▶ _WHAT YOU SHOULD DO_
When the line containing "Optimiser, learning rate" appears in the data below, begin copying there and stop only after the line containing "CLAHE clip /".
*** SUPPLIED MATERIAL Section Begins ***
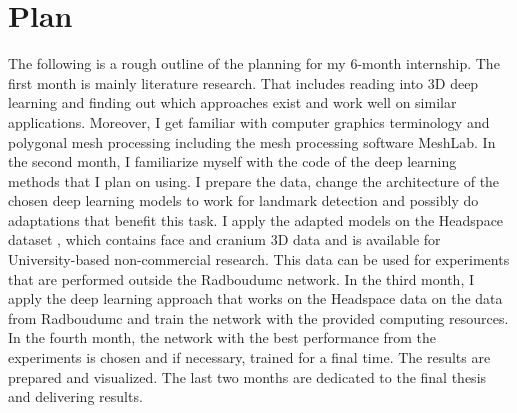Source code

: \documentclass{article}
\begin{document}
 \section{Plan}
The following is a rough outline of the planning for my 6-month internship. The first month is mainly literature research. That includes reading into 3D deep learning and finding out which approaches exist and work well on similar applications. Moreover, I get familiar with computer graphics terminology and polygonal mesh processing \cite{botsch2010polygon} including the mesh processing software MeshLab. In the second month, I familiarize myself with the code of the deep learning methods that I plan on using. I prepare the data, change the architecture of the chosen deep learning models to work for landmark detection and possibly do adaptations that benefit this task. I apply the adapted models on the Headspace dataset \cite{Dai2020}, which contains face and cranium 3D data and is available for University-based non-commercial research. This data can be used for experiments that are performed outside the Radboudumc network. In the third month, I apply the deep learning approach that works on the Headspace data on the data from Radboudumc and train the network with the provided computing resources. In the fourth month, the network with the best performance from the experiments is chosen and if necessary, trained for a final time. The results are prepared and visualized. The last two months are dedicated to the final thesis and delivering results.
\end{document}
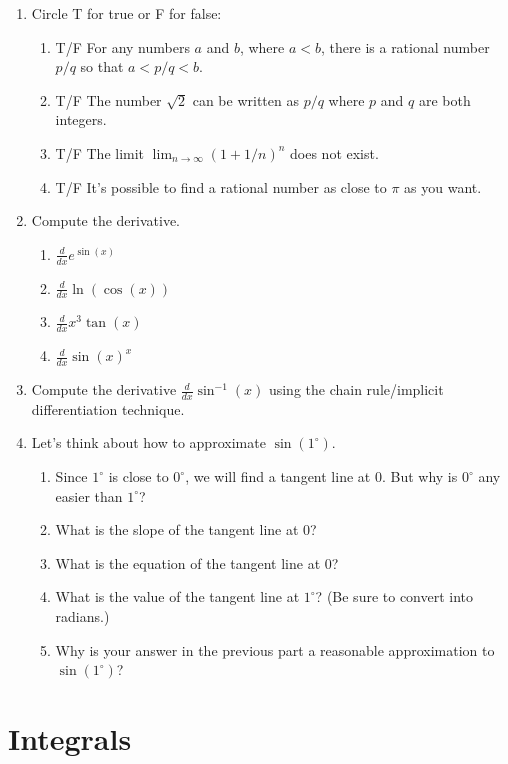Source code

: \documentclass[11pt]{book}
\begin{document}
\begin{enumerate}


\item Circle T for true or F for false:
\begin{enumerate}
\item T/F For any numbers $a$ and $b$, where $a<b$, there is a rational number $p/q$ so that $a<p/q<b$.

\item T/F The number $\sqrt{2}$ can be written as $p/q$ where $p$ and $q$ are both integers.

\item T/F The limit $\lim_{n\to \infty} (1+1/n)^{n}$ does not exist.

\item T/F It's possible to find a rational number as close to $\pi$ as you want.

\end{enumerate}


\item Compute the derivative.  

\begin{enumerate}
\item
$\frac{d}{dx} e^{\sin(x)}$
\item
$\frac{d}{dx} \ln(\cos(x))$
\item
$\frac{d}{dx} x^3\tan(x)$
\item
$\frac{d}{dx} \sin(x)^x$
\end{enumerate}




\item
Compute the derivative $\frac{d}{dx} \sin^{-1}(x)$ using the chain rule/implicit differentiation technique.  



\item Let's think about how to approximate $\sin(1^\circ)$.

\begin{enumerate}


\item  Since $1^\circ$ is close to $0^\circ$, we will find a tangent line at 0.  But why is $0^\circ$ any easier than $1^\circ$?



\item What is the slope of the tangent line at $0$?



\item What is the equation of the tangent line at $0$?



\item What is the value of the tangent line at $1^\circ$?  (Be sure to convert into radians.)



\item Why is your answer in the previous part a reasonable approximation to $\sin(1^\circ)$?

\end{enumerate}


\end{enumerate}





\chapter{Integrals}  
\end{document}
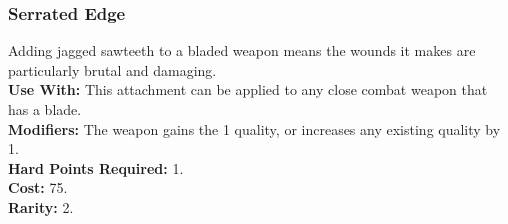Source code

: \subsubsection{Serrated Edge}
Adding jagged sawteeth to a bladed weapon means the
wounds it makes are particularly brutal and damaging.\\
\textbf{Use With:} This attachment can be applied to any close
    combat weapon that has a blade.\\
\textbf{Modifiers:} The weapon gains the  1 quality, or
    increases any existing  quality by 1.\\
\textbf{Hard Points Required:} 1.\\
\textbf{Cost:} 75.\\
\textbf{Rarity:} 2.\\
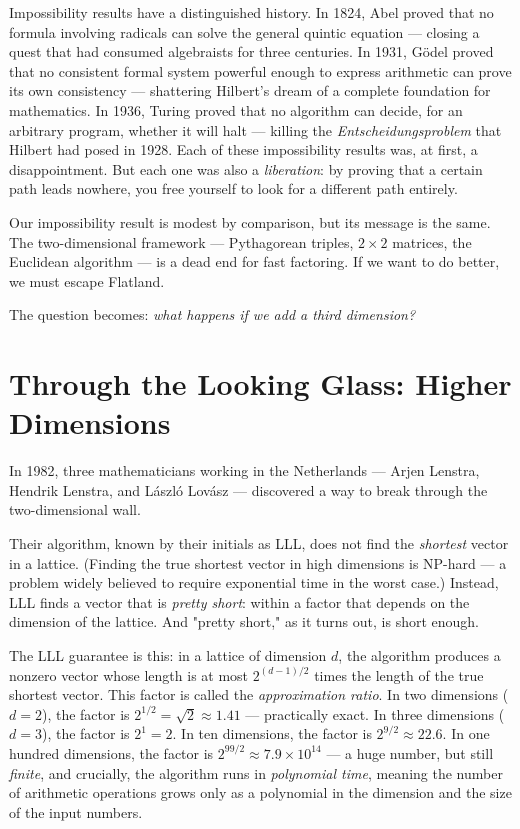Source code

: \documentclass[11pt,openright,twoside]{book}
\theoremstyle{definition}
\begin{document}
Impossibility results have a distinguished history. In 1824, Abel proved that no formula involving radicals can solve the general quintic equation --- closing a quest that had consumed algebraists for three centuries. In 1931, Gödel proved that no consistent formal system powerful enough to express arithmetic can prove its own consistency --- shattering Hilbert's dream of a complete foundation for mathematics. In 1936, Turing proved that no algorithm can decide, for an arbitrary program, whether it will halt --- killing the \textit{Entscheidungsproblem} that Hilbert had posed in 1928. Each of these impossibility results was, at first, a disappointment. But each one was also a \textit{liberation}: by proving that a certain path leads nowhere, you free yourself to look for a different path entirely.

Our impossibility result is modest by comparison, but its message is the same. The two-dimensional framework --- Pythagorean triples, $2 \times 2$ matrices, the Euclidean algorithm --- is a dead end for fast factoring. If we want to do better, we must escape Flatland.

The question becomes: \textit{what happens if we add a third dimension?}


\bigskip


\section{Through the Looking Glass: Higher Dimensions}

In 1982, three mathematicians working in the Netherlands --- Arjen Lenstra, Hendrik Lenstra, and László Lovász --- discovered a way to break through the two-dimensional wall.

Their algorithm, known by their initials as LLL, does not find the \textit{shortest} vector in a lattice. (Finding the true shortest vector in high dimensions is NP-hard --- a problem widely believed to require exponential time in the worst case.) Instead, LLL finds a vector that is \textit{pretty short}: within a factor that depends on the dimension of the lattice. And "pretty short," as it turns out, is short enough.

The LLL guarantee is this: in a lattice of dimension $d$, the algorithm produces a nonzero vector whose length is at most $2^{(d-1)/2}$ times the length of the true shortest vector. This factor is called the \textit{approximation ratio}. In two dimensions ($d = 2$), the factor is $2^{1/2} = \sqrt{2} \approx 1.41$ --- practically exact. In three dimensions ($d = 3$), the factor is $2^1 = 2$. In ten dimensions, the factor is $2^{9/2} \approx 22.6$. In one hundred dimensions, the factor is $2^{99/2} \approx 7.9 \times 10^{14}$ --- a huge number, but still \textit{finite}, and crucially, the algorithm runs in \textit{polynomial time}, meaning the number of arithmetic operations grows only as a polynomial in the dimension and the size of the input numbers.
\end{document}
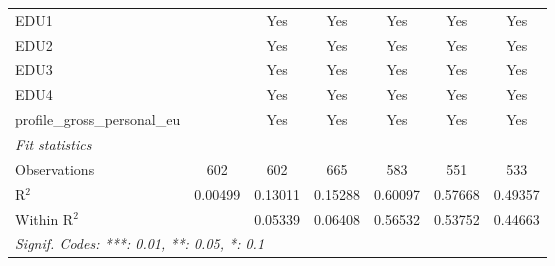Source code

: \begin{tabular}{lcccccc}
   EDU1                                      &          & Yes           & Yes           & Yes           & Yes          & Yes\\  
   EDU2                                      &          & Yes           & Yes           & Yes           & Yes          & Yes\\  
   EDU3                                      &          & Yes           & Yes           & Yes           & Yes          & Yes\\  
   EDU4                                      &          & Yes           & Yes           & Yes           & Yes          & Yes\\  
   profile\_gross\_personal\_eu              &          & Yes           & Yes           & Yes           & Yes          & Yes\\  
   \midrule
   \emph{Fit statistics}\\
   Observations                              & 602      & 602           & 665           & 583           & 551          & 533\\  
   R$^2$                                     & 0.00499  & 0.13011       & 0.15288       & 0.60097       & 0.57668      & 0.49357\\  
   Within R$^2$                              &          & 0.05339       & 0.06408       & 0.56532       & 0.53752      & 0.44663\\  
   \midrule \midrule
   \multicolumn{7}{l}{\emph{Signif. Codes: ***: 0.01, **: 0.05, *: 0.1}}\\
\end{tabular}
\par\endgroup




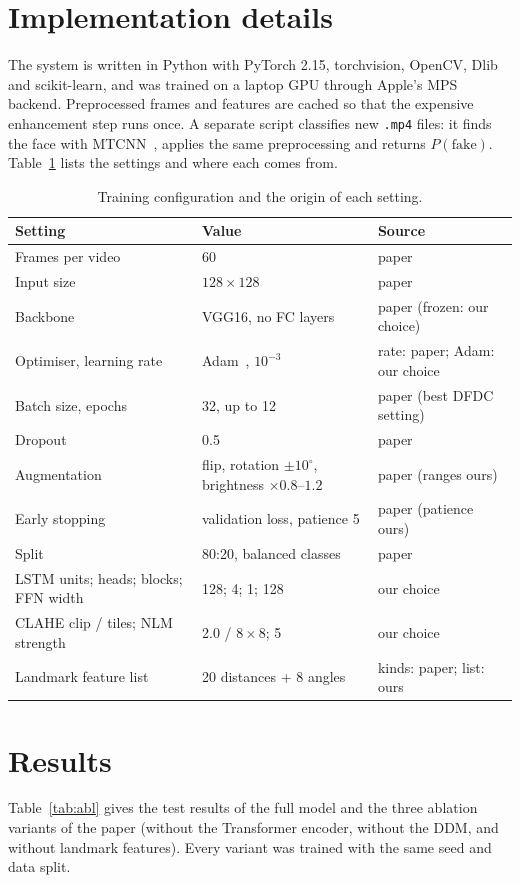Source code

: \documentclass[11pt,a4paper]{article}
\begin{document}
\section{Implementation details}
The system is written in Python with PyTorch 2.15, torchvision, OpenCV, Dlib and scikit-learn, and was trained on a laptop GPU through Apple's MPS backend. Preprocessed frames and features are cached so that the expensive enhancement step runs once. A separate script classifies new \texttt{.mp4} files: it finds the face with MTCNN~\cite{mtcnn}, applies the same preprocessing and returns $P(\text{fake})$. Table~\ref{tab:cfg} lists the settings and where each comes from.

\begin{table}[H]
\centering\small
\caption{Training configuration and the origin of each setting.}
\label{tab:cfg}
\begin{tabular}{@{}p{4.9cm}p{5.6cm}p{4.9cm}@{}}
\toprule
Setting & Value & Source\\
\midrule
Frames per video & 60 & paper\\
Input size & $128\times128$ & paper\\
Backbone & VGG16, no FC layers & paper (frozen: our choice)\\
Optimiser, learning rate & Adam~\cite{adam}, $10^{-3}$ & rate: paper; Adam: our choice\\
Batch size, epochs & 32, up to 12 & paper (best DFDC setting)\\
Dropout & 0.5 & paper\\
Augmentation & flip, rotation $\pm10^\circ$, brightness $\times0.8$--$1.2$ & paper (ranges ours)\\
Early stopping & validation loss, patience 5 & paper (patience ours)\\
Split & 80:20, balanced classes & paper\\
LSTM units; heads; blocks; FFN width & 128; 4; 1; 128 & our choice\\
CLAHE clip / tiles; NLM strength & 2.0 / $8\times8$; 5 & our choice\\
Landmark feature list & 20 distances + 8 angles & kinds: paper; list: ours\\
\bottomrule
\end{tabular}
\end{table}

\section{Results}
Table~\ref{tab:abl} gives the test results of the full model and the three ablation variants of the paper (without the Transformer encoder, without the DDM, and without landmark features). Every variant was trained with the same seed and data split.
\end{document}
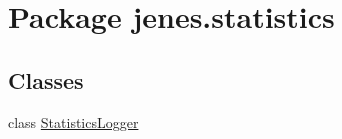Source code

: \hypertarget{namespacejenes_1_1statistics}{\section{Package jenes.\-statistics}
\label{namespacejenes_1_1statistics}
}
\subsection*{Classes}
\begin{DoxyCompactItemize}
\item 
class \hyperlink{classjenes_1_1statistics_1_1_statistics_logger}{Statistics\-Logger}
\end{DoxyCompactItemize}
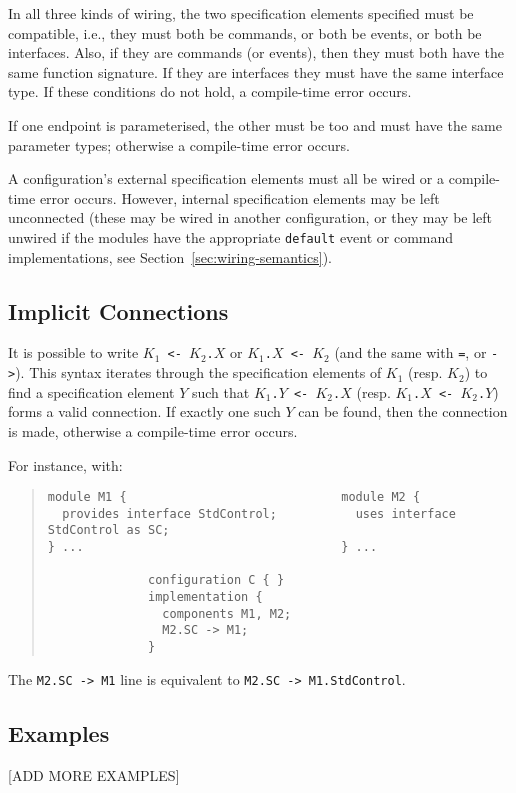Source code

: \documentclass[11pt,letterpaper]{article}
\newcommand{\kw}[1]{{\tt #1}}
\newcommand{\code}[1]{{\tt #1}}
\begin{document}
In all three kinds of wiring, the two specification elements specified must
be compatible, i.e., they must both be commands, or both be events, or both
be interfaces. Also, if they are commands (or events), then they
must both have the same function signature. If they are interfaces
they must have the same interface type. If these conditions do not hold,
a compile-time error occurs.

If one endpoint is parameterised, the other must be too and must have the
same parameter types; otherwise a compile-time error occurs.

A configuration's external specification elements must all be wired or
a compile-time error occurs. However, internal specification elements
may be left unconnected (these may be wired in another configuration,
or they may be left unwired if the modules have the appropriate
\kw{default} event or command implementations, see
Section~\ref{sec:wiring-semantics}).

\subsection{Implicit Connections}
\label{sec:implicit}

It is possible to write \code{$K_1$ <- $K_2$.$X$} or \code{$K_1$.$X$ <-
$K_2$} (and the same with \kw{=}, or \kw{->}). This syntax iterates through
the specification elements of $K_1$ (resp. $K_2$) to find a specification
element $Y$ such that \code{$K_1$.$Y$ <- $K_2$.$X$} (resp. \code{$K_1$.$X$
<- $K_2$.$Y$}) forms a valid connection. If exactly one such $Y$ can
be found, then the connection is made, otherwise a compile-time error
occurs.

For instance, with:
\begin{quote} \begin{verbatim}
module M1 {                              module M2 {
  provides interface StdControl;           uses interface StdControl as SC;
} ...                                    } ...

              configuration C { }
              implementation {
                components M1, M2;
                M2.SC -> M1;
              }
\end{verbatim} \end{quote}
The \code{M2.SC -> M1} line is equivalent to \code{M2.SC -> M1.StdControl}.

\subsection{Examples}
[ADD MORE EXAMPLES]
\end{document}

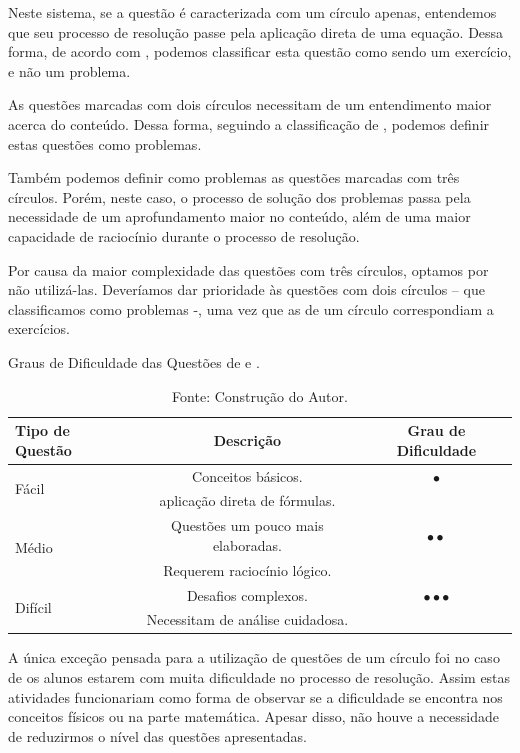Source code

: Neste sistema, se a questão é caracterizada com um círculo apenas, entendemos que seu processo de resolução passe pela aplicação direta de uma equação. Dessa forma, de acordo com , podemos classificar esta questão como sendo um exercício, e não um problema.

As questões marcadas com dois círculos necessitam de um entendimento maior acerca do conteúdo. Dessa forma, seguindo a classificação de , podemos definir estas questões como problemas.

Também podemos definir como problemas as questões marcadas com três círculos. Porém, neste caso, o processo de solução dos problemas passa pela necessidade de um aprofundamento maior no conteúdo, além de uma maior capacidade de raciocínio durante o processo de resolução.

Por causa da maior complexidade das questões com três círculos, optamos por não utilizá-las. Deveríamos dar prioridade às questões com dois círculos – que classificamos como problemas -, uma vez que as de um círculo correspondiam a exercícios. 

\begin{table}[ht]
\centering
\caption{Graus de Dificuldade das Questões de  e .}
\label{tab:halliday_dificuldade}
\begin{tabular}{@{}lcc@{}}
\toprule
\textbf{Tipo de Questão} & \textbf{Descrição} & \textbf{Grau de Dificuldade} \\
\midrule
\multirow{2}{*}{Fácil} & Conceitos básicos. & $\bullet$ \\
& aplicação direta de fórmulas. & \\
\midrule
\multirow{2}{*}{Médio} & Questões um pouco mais elaboradas. & $\bullet\bullet$ \\
& Requerem raciocínio lógico. & \\
\midrule
\multirow{2}{*}{Difícil} & Desafios complexos. & $\bullet\bullet\bullet$ \\
& Necessitam de análise cuidadosa. & \\
\bottomrule
\end{tabular}
\caption*{Fonte: Construção do Autor.}
\end{table}

A única exceção pensada para a utilização de questões de um círculo foi no caso de os alunos estarem com muita dificuldade no processo de resolução. Assim estas atividades funcionariam como forma de observar se a dificuldade se encontra nos conceitos físicos ou na parte matemática. Apesar disso, não houve a necessidade de reduzirmos o nível das questões apresentadas.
*** SUPPLIED MATERIAL Section Ends ***
▶ _ANSWER FOR THIS EXERCISE_
Optimiser, learning rate & Adam~\cite{adam}, $10^{-3}$ & rate: paper; Adam: our choice\\
Batch size, epochs & 32, up to 12 & paper (best DFDC setting)\\
Dropout & 0.5 & paper\\
Augmentation & flip, rotation $\pm10^\circ$, brightness $\times0.8$--$1.2$ & paper (ranges ours)\\
Early stopping & validation loss, patience 5 & paper (patience ours)\\
Split & 80:20, balanced classes & paper\\
LSTM units; heads; blocks; FFN width & 128; 4; 1; 128 & our choice\\
CLAHE clip / tiles; NLM strength & 2.0 / $8\times8$; 5 & our choice\\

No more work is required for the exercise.